A Houston-based direct care doctor and health podcaster has challenged the orthodoxies over health coverage by arguing that health share programs represent a valid alternative to traditional Affordable Care Act (ACA) policies.
The growing interest in health share ministries comes as lawmakers remain divided over extending ACA tax subsidies. If Congress does not extend these tax credits, the monthly expense for millions of enrollees skyrocket and could mean some people have to drop ACA coverage completely.
Dr. Arti Thangudu, a local endocrinologist who hosts the podcast “Endocrine matters,” told KPRC that cost sharing plans should be seriously considered by those who are relatively healthy and seeking lower premiums. Health share plans require members to agree to share medical expenses by contributing to a pool designated to cover medical bills, though plans vary widely based on medical needs.
Dr. Thangudu told KPRC that the suitability of these plans is contingent on the individual’s health status. ”These work best for people who are relatively healthy,” she says. “If you have chronic medical problems and you know you’re going to frequently go to the hospital, it’s probably not the best fit.”
However, for individuals who do not require frequent trips to the doctor or costly prescription medication regularly, or for those who find their overall premiums too high, a health share plan could be beneficial.

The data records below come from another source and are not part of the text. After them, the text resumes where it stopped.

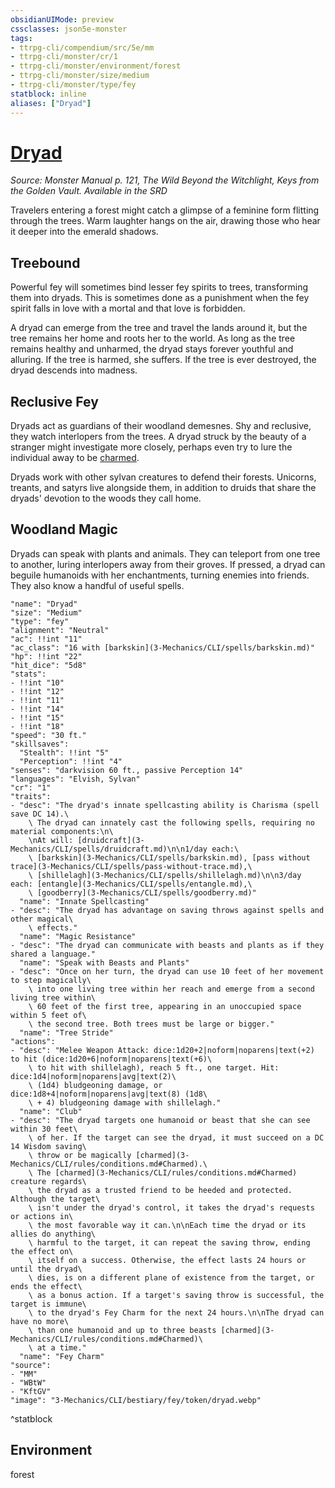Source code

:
 ```yaml
---
obsidianUIMode: preview
cssclasses: json5e-monster
tags:
- ttrpg-cli/compendium/src/5e/mm
- ttrpg-cli/monster/cr/1
- ttrpg-cli/monster/environment/forest
- ttrpg-cli/monster/size/medium
- ttrpg-cli/monster/type/fey
statblock: inline
aliases: ["Dryad"]
---
```

# [Dryad](3-Mechanics\CLI\bestiary\fey/dryad.md)
*Source: Monster Manual p. 121, The Wild Beyond the Witchlight, Keys from the Golden Vault. Available in the <span title='Systems Reference Document (5.1)'>SRD</span>*  

Travelers entering a forest might catch a glimpse of a feminine form flitting through the trees. Warm laughter hangs on the air, drawing those who hear it deeper into the emerald shadows.

## Treebound

Powerful fey will sometimes bind lesser fey spirits to trees, transforming them into dryads. This is sometimes done as a punishment when the fey spirit falls in love with a mortal and that love is forbidden.

A dryad can emerge from the tree and travel the lands around it, but the tree remains her home and roots her to the world. As long as the tree remains healthy and unharmed, the dryad stays forever youthful and alluring. If the tree is harmed, she suffers. If the tree is ever destroyed, the dryad descends into madness.

## Reclusive Fey

Dryads act as guardians of their woodland demesnes. Shy and reclusive, they watch interlopers from the trees. A dryad struck by the beauty of a stranger might investigate more closely, perhaps even try to lure the individual away to be [charmed](3-Mechanics/CLI/rules/conditions.md#Charmed).

Dryads work with other sylvan creatures to defend their forests. Unicorns, treants, and satyrs live alongside them, in addition to druids that share the dryads' devotion to the woods they call home.

## Woodland Magic

Dryads can speak with plants and animals. They can teleport from one tree to another, luring interlopers away from their groves. If pressed, a dryad can beguile humanoids with her enchantments, turning enemies into friends. They also know a handful of useful spells.

```statblock
"name": "Dryad"
"size": "Medium"
"type": "fey"
"alignment": "Neutral"
"ac": !!int "11"
"ac_class": "16 with [barkskin](3-Mechanics/CLI/spells/barkskin.md)"
"hp": !!int "22"
"hit_dice": "5d8"
"stats":
- !!int "10"
- !!int "12"
- !!int "11"
- !!int "14"
- !!int "15"
- !!int "18"
"speed": "30 ft."
"skillsaves":
  "Stealth": !!int "5"
  "Perception": !!int "4"
"senses": "darkvision 60 ft., passive Perception 14"
"languages": "Elvish, Sylvan"
"cr": "1"
"traits":
- "desc": "The dryad's innate spellcasting ability is Charisma (spell save DC 14).\
    \ The dryad can innately cast the following spells, requiring no material components:\n\
    \nAt will: [druidcraft](3-Mechanics/CLI/spells/druidcraft.md)\n\n1/day each:\
    \ [barkskin](3-Mechanics/CLI/spells/barkskin.md), [pass without trace](3-Mechanics/CLI/spells/pass-without-trace.md),\
    \ [shillelagh](3-Mechanics/CLI/spells/shillelagh.md)\n\n3/day each: [entangle](3-Mechanics/CLI/spells/entangle.md),\
    \ [goodberry](3-Mechanics/CLI/spells/goodberry.md)"
  "name": "Innate Spellcasting"
- "desc": "The dryad has advantage on saving throws against spells and other magical\
    \ effects."
  "name": "Magic Resistance"
- "desc": "The dryad can communicate with beasts and plants as if they shared a language."
  "name": "Speak with Beasts and Plants"
- "desc": "Once on her turn, the dryad can use 10 feet of her movement to step magically\
    \ into one living tree within her reach and emerge from a second living tree within\
    \ 60 feet of the first tree, appearing in an unoccupied space within 5 feet of\
    \ the second tree. Both trees must be large or bigger."
  "name": "Tree Stride"
"actions":
- "desc": "Melee Weapon Attack: dice:1d20+2|noform|noparens|text(+2) to hit (dice:1d20+6|noform|noparens|text(+6)\
    \ to hit with shillelagh), reach 5 ft., one target. Hit: dice:1d4|noform|noparens|avg|text(2)\
    \ (1d4) bludgeoning damage, or dice:1d8+4|noform|noparens|avg|text(8) (1d8\
    \ + 4) bludgeoning damage with shillelagh."
  "name": "Club"
- "desc": "The dryad targets one humanoid or beast that she can see within 30 feet\
    \ of her. If the target can see the dryad, it must succeed on a DC 14 Wisdom saving\
    \ throw or be magically [charmed](3-Mechanics/CLI/rules/conditions.md#Charmed).\
    \ The [charmed](3-Mechanics/CLI/rules/conditions.md#Charmed) creature regards\
    \ the dryad as a trusted friend to be heeded and protected. Although the target\
    \ isn't under the dryad's control, it takes the dryad's requests or actions in\
    \ the most favorable way it can.\n\nEach time the dryad or its allies do anything\
    \ harmful to the target, it can repeat the saving throw, ending the effect on\
    \ itself on a success. Otherwise, the effect lasts 24 hours or until the dryad\
    \ dies, is on a different plane of existence from the target, or ends the effect\
    \ as a bonus action. If a target's saving throw is successful, the target is immune\
    \ to the dryad's Fey Charm for the next 24 hours.\n\nThe dryad can have no more\
    \ than one humanoid and up to three beasts [charmed](3-Mechanics/CLI/rules/conditions.md#Charmed)\
    \ at a time."
  "name": "Fey Charm"
"source":
- "MM"
- "WBtW"
- "KftGV"
"image": "3-Mechanics/CLI/bestiary/fey/token/dryad.webp"
```
^statblock

## Environment

forest
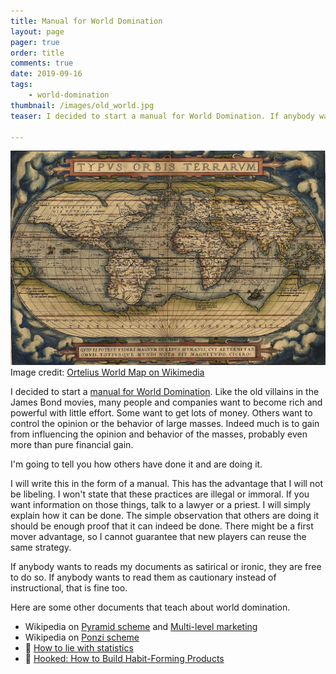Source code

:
 ```yaml
---
title: Manual for World Domination
layout: page
pager: true
order: title
comments: true
date: 2019-09-16
tags:
    - world-domination
thumbnail: /images/old_world.jpg
teaser: I decided to start a manual for World Domination. If anybody wants to reads my documents as satirical or ironic or cautional, they are free to do so.

---
```


![Ortelius World Map](/images/old_world.jpg)
Image credit: [Ortelius World Map on Wikimedia](https://commons.wikimedia.org/wiki/File:OrteliusWorldMap1570.jpg)

I decided to start a [manual for World Domination](/tag/world-domination/). Like the old villains in the James Bond movies, many people and companies want to become rich and powerful with little effort. Some want to get lots of money. Others want to control the opinion or the behavior of large masses. Indeed much is to gain from influencing the opinion and behavior of the masses, probably even more than pure financial gain.

I'm going to tell you how others have done it and are doing it.

I will write this in the form of a manual. This has the advantage that I will not be libeling. I won't state that these practices are illegal or immoral. If you want information on those things, talk to a lawyer or a priest. I will simply explain how it can be done. The simple observation that others are doing it should be enough proof that it can indeed be done. There might be a first mover advantage, so I cannot guarantee that new players can reuse the same strategy.

If anybody wants to reads my documents as satirical or ironic, they are free to do so. If anybody wants to read them as cautionary instead of instructional, that is fine too.

Here are some other documents that teach about world domination.

* Wikipedia on [Pyramid scheme](https://en.wikipedia.org/wiki/Pyramid_scheme) and [Multi-level marketing](https://en.wikipedia.org/wiki/Multi-level_marketing)
* Wikipedia on [Ponzi scheme](https://en.wikipedia.org/wiki/Ponzi_scheme)
* 📖 [How to lie with statistics](https://en.wikipedia.org/wiki/How_to_Lie_with_Statistics)
* 📖 [Hooked: How to Build Habit-Forming Products](https://www.amazon.com/Hooked-How-Build-Habit-Forming-Products/dp/1591847788)



<!-- 
Laws are only valid if people believe in them.
Sell "unique and valuable knowledge". (dating, coaching, easy money, MBA)

-->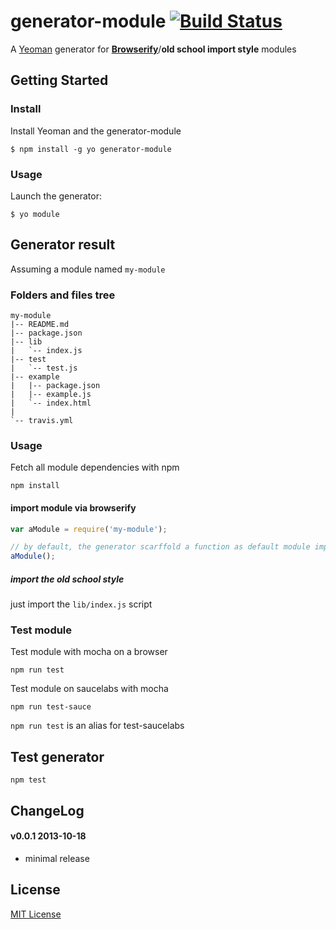 # generator-module [![Build Status](https://secure.travis-ci.org/peutetre/generator-module.png?branch=master)](https://travis-ci.org/peutetre/generator-module)

A [Yeoman](http://yeoman.io) generator for __[Browserify](http://browserify.org)__/__old school import style__ modules

## Getting Started

### Install

Install Yeoman and the generator-module

```
$ npm install -g yo generator-module
```

### Usage

Launch the generator:

```
$ yo module
```

## Generator result

Assuming a module named `my-module`

### Folders and files tree

```
my-module
|-- README.md
|-- package.json
|-- lib
|   `-- index.js
|-- test
|   `-- test.js
|-- example
|   |-- package.json
|   |-- example.js
|   `-- index.html
|
`-- travis.yml
```

### Usage

Fetch all module dependencies with npm

```
npm install
```

#### import module via browserify

```javascript
var aModule = require('my-module');

// by default, the generator scarffold a function as default module implementation
aModule();
```

##### import the old school style

just import the `lib/index.js` script

### Test module

Test module with mocha on a browser

```
npm run test
```

Test module on saucelabs with mocha

```
npm run test-sauce
```

`npm run test` is an alias for test-saucelabs

## Test generator

```
npm test
```

## ChangeLog

#### v0.0.1 2013-10-18

* minimal release

## License

[MIT License](http://en.wikipedia.org/wiki/MIT_License)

The endocrinologist told KPRC that people who are self-employed and healthy are prime candidates for this alternative. “If you notice you’re paying too much, or if you’re self-employed and relatively healthy, then I think a cost share is something to seriously consider,” Thangudu said.
Dr. Thangudu added that if ACA tax credits are not extended—a determination expected via a Senate vote next month—brokers are already recommending health shares to those who must waive their ACA coverage.
The doctor told KPRC that the recommendation provides a crucial safety net: “I speak to several brokers and that’s their first thing to recommend to people falling off the ACA. People can at least get catastrophic coverage so they’re not scared to go to the hospital if they’re having an emergency in the middle of the night.”